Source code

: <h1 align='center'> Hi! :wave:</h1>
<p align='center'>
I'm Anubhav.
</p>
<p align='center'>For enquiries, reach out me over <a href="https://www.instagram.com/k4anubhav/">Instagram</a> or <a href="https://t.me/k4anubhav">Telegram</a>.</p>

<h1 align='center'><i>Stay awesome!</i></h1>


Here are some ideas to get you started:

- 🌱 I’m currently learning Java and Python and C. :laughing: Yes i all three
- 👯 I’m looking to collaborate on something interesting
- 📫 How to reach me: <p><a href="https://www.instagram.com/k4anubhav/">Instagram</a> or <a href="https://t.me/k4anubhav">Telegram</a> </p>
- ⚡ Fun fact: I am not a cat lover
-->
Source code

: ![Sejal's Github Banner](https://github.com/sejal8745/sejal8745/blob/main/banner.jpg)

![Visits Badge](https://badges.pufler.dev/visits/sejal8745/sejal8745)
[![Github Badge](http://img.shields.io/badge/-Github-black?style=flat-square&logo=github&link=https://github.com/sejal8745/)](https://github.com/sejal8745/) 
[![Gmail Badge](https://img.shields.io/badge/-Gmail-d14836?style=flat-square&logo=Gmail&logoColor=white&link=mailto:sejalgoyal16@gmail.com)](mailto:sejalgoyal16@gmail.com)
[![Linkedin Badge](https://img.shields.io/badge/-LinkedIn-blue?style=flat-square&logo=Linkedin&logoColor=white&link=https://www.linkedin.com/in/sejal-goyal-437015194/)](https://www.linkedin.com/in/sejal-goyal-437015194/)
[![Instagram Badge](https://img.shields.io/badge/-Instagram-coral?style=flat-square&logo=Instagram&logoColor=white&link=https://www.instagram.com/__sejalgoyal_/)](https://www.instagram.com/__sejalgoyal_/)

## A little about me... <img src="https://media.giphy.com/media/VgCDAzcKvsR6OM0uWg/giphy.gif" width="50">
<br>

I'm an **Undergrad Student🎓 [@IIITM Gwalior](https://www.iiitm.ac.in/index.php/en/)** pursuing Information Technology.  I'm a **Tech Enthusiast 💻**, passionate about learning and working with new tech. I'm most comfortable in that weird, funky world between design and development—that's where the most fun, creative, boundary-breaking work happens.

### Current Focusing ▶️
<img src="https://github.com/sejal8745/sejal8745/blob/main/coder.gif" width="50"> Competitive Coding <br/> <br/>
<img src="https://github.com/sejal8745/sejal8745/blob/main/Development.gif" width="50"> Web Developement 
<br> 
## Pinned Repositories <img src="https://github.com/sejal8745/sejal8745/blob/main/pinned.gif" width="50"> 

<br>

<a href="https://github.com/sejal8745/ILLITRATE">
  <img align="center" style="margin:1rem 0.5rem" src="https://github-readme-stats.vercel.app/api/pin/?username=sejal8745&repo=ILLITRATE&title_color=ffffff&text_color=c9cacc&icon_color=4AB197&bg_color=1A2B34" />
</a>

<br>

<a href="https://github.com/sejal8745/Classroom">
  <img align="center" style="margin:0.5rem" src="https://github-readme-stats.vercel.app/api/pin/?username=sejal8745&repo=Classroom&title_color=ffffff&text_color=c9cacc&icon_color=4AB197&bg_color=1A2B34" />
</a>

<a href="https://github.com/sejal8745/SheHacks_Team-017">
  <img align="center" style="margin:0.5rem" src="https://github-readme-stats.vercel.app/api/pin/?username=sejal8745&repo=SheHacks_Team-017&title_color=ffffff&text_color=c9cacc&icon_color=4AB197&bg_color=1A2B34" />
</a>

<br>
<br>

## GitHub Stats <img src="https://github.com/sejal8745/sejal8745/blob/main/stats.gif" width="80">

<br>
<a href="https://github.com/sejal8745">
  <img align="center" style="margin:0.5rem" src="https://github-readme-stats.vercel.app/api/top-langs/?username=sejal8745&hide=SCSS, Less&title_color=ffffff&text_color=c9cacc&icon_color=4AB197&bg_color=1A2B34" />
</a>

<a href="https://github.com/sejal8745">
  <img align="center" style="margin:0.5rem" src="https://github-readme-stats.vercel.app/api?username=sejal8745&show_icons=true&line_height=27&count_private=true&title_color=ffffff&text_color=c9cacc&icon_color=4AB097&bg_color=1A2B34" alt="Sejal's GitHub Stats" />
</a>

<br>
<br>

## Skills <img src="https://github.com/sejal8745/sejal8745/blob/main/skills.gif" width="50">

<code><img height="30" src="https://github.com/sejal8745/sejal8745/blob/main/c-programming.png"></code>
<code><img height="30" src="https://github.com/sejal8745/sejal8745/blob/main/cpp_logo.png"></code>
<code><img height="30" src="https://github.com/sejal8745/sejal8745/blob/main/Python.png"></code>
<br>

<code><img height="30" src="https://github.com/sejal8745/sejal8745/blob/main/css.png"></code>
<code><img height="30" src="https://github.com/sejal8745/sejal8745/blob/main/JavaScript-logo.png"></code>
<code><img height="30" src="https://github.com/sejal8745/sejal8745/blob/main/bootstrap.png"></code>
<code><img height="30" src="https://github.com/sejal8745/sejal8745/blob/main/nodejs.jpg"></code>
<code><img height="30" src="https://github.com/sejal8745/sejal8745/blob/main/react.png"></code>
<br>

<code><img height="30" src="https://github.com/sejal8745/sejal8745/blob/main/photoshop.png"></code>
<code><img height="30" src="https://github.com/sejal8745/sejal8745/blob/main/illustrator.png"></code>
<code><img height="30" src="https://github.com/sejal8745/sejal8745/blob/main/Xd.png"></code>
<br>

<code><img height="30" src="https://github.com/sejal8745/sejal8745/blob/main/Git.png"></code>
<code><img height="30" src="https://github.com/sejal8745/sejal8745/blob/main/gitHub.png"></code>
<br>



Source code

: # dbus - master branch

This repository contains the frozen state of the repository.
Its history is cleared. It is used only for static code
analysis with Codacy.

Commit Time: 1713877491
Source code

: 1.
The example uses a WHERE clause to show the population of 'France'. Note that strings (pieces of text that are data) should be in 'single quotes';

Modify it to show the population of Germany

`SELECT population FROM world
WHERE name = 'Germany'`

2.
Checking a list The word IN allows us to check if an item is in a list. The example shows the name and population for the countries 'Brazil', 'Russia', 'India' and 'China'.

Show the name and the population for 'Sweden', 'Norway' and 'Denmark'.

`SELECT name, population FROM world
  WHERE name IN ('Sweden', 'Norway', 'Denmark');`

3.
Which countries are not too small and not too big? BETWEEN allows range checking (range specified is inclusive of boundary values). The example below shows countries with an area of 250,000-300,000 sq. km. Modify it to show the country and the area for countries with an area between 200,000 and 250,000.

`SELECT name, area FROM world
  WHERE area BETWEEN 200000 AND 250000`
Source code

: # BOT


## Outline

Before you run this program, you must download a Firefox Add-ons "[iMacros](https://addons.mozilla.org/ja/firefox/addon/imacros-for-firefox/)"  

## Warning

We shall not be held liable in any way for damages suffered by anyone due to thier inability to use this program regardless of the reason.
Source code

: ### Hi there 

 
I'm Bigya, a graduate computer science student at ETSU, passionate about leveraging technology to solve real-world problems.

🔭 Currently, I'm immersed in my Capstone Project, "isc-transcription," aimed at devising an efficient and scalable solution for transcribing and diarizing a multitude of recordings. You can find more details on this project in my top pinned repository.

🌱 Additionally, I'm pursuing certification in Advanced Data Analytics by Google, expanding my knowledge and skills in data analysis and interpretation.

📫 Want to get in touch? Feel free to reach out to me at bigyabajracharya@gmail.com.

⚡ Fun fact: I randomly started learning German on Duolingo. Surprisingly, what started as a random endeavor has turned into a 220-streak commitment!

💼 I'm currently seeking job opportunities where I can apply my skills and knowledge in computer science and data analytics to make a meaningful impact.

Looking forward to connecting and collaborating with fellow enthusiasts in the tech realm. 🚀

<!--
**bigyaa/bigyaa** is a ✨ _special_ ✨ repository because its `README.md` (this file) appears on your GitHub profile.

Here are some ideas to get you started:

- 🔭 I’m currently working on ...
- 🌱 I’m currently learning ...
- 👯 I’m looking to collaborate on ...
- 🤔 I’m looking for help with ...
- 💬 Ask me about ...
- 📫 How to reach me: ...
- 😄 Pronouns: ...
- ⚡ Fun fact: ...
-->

:: ABOUT THIS TASK ::
Whenever the word "Classroom" appears in a line of the listing, copy out that line.

:: YOUR RESPONSE ::
<a href="https://github.com/sejal8745/Classroom">
  <img align="center" style="margin:0.5rem" src="https://github-readme-stats.vercel.app/api/pin/?username=sejal8745&repo=Classroom&title_color=ffffff&text_color=c9cacc&icon_color=4AB197&bg_color=1A2B34" />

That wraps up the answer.